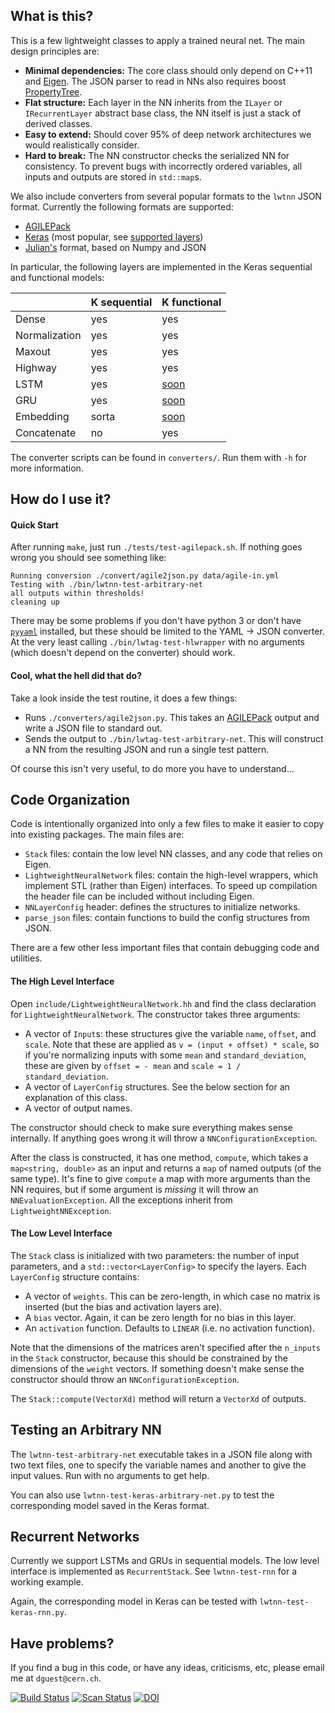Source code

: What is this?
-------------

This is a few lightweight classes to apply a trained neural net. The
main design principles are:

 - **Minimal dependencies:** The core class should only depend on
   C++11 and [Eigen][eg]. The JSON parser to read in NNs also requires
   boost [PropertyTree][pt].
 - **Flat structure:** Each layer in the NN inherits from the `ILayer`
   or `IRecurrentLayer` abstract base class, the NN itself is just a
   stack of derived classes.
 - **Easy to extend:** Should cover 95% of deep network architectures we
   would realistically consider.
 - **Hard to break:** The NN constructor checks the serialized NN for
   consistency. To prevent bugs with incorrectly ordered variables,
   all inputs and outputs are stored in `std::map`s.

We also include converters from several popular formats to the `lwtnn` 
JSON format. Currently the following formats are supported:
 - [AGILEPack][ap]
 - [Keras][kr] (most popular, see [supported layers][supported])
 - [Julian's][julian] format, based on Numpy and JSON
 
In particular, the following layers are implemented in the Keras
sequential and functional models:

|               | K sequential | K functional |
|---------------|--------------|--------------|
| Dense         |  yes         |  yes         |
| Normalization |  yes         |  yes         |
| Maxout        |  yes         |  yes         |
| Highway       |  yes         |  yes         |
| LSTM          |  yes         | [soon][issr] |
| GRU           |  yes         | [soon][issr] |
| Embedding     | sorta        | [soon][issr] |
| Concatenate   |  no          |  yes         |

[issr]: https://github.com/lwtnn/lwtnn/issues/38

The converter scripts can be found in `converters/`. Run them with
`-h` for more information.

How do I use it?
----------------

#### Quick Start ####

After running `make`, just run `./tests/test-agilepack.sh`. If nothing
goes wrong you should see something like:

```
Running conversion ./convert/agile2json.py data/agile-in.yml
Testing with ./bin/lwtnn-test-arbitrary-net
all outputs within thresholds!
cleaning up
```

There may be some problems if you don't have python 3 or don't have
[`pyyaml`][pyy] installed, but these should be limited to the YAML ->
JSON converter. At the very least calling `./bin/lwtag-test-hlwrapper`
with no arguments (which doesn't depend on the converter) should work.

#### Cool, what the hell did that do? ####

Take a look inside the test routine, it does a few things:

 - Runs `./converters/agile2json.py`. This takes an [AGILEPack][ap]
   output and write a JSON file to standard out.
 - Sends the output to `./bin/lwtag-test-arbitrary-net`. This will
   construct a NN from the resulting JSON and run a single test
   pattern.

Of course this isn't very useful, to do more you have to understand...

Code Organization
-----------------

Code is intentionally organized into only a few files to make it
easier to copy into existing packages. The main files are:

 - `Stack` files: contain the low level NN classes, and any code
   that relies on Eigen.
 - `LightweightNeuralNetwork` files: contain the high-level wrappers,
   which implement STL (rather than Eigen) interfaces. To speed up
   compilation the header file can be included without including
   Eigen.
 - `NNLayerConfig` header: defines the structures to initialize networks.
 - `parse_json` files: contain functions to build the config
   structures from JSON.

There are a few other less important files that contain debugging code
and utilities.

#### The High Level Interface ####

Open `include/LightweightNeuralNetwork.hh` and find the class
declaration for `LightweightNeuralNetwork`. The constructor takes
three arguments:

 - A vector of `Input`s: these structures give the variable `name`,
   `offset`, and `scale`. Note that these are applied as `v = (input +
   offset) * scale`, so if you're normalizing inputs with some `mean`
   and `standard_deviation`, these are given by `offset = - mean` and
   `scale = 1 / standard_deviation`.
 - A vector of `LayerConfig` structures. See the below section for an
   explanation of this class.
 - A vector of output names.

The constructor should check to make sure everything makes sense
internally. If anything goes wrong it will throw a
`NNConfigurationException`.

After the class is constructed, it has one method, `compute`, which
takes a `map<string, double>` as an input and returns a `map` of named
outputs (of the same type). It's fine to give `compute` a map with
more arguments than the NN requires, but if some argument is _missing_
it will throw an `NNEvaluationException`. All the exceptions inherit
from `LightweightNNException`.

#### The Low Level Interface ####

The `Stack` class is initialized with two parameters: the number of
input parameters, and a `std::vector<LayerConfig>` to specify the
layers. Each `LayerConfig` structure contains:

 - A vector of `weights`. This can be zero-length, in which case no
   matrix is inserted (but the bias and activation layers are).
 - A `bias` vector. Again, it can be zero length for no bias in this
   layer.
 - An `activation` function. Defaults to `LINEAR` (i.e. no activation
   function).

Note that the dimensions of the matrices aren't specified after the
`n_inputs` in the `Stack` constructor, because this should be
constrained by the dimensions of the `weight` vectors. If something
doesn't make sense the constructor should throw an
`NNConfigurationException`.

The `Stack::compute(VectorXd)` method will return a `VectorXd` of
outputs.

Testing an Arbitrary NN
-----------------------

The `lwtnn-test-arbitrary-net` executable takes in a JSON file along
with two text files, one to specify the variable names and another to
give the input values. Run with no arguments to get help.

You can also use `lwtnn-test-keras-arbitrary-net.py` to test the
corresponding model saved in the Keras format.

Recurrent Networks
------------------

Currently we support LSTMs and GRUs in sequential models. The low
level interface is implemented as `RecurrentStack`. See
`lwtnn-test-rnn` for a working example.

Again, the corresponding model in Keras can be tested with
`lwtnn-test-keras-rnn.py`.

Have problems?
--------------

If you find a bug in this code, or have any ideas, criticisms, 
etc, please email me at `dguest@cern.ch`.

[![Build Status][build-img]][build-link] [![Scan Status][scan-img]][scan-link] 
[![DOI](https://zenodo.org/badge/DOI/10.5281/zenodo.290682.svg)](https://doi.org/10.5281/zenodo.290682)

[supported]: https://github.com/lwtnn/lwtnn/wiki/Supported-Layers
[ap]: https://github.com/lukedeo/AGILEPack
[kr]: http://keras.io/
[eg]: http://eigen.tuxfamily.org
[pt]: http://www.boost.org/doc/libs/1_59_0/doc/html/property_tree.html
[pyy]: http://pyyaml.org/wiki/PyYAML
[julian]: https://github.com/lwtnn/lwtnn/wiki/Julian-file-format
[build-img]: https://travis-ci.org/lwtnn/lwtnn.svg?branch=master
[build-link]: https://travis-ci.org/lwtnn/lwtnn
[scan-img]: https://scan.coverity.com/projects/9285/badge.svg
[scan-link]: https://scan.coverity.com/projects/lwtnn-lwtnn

=====

[Problem] Repeat, word for word, the lines above between the line holding "constrained by the" and the line holding "corresponding model saved", inclusive; omit everything else.

[Result of the exercise]
constrained by the dimensions of the `weight` vectors. If something
doesn't make sense the constructor should throw an
`NNConfigurationException`.

The `Stack::compute(VectorXd)` method will return a `VectorXd` of
outputs.

Testing an Arbitrary NN
-----------------------

The `lwtnn-test-arbitrary-net` executable takes in a JSON file along
with two text files, one to specify the variable names and another to
give the input values. Run with no arguments to get help.

You can also use `lwtnn-test-keras-arbitrary-net.py` to test the
corresponding model saved in the Keras format.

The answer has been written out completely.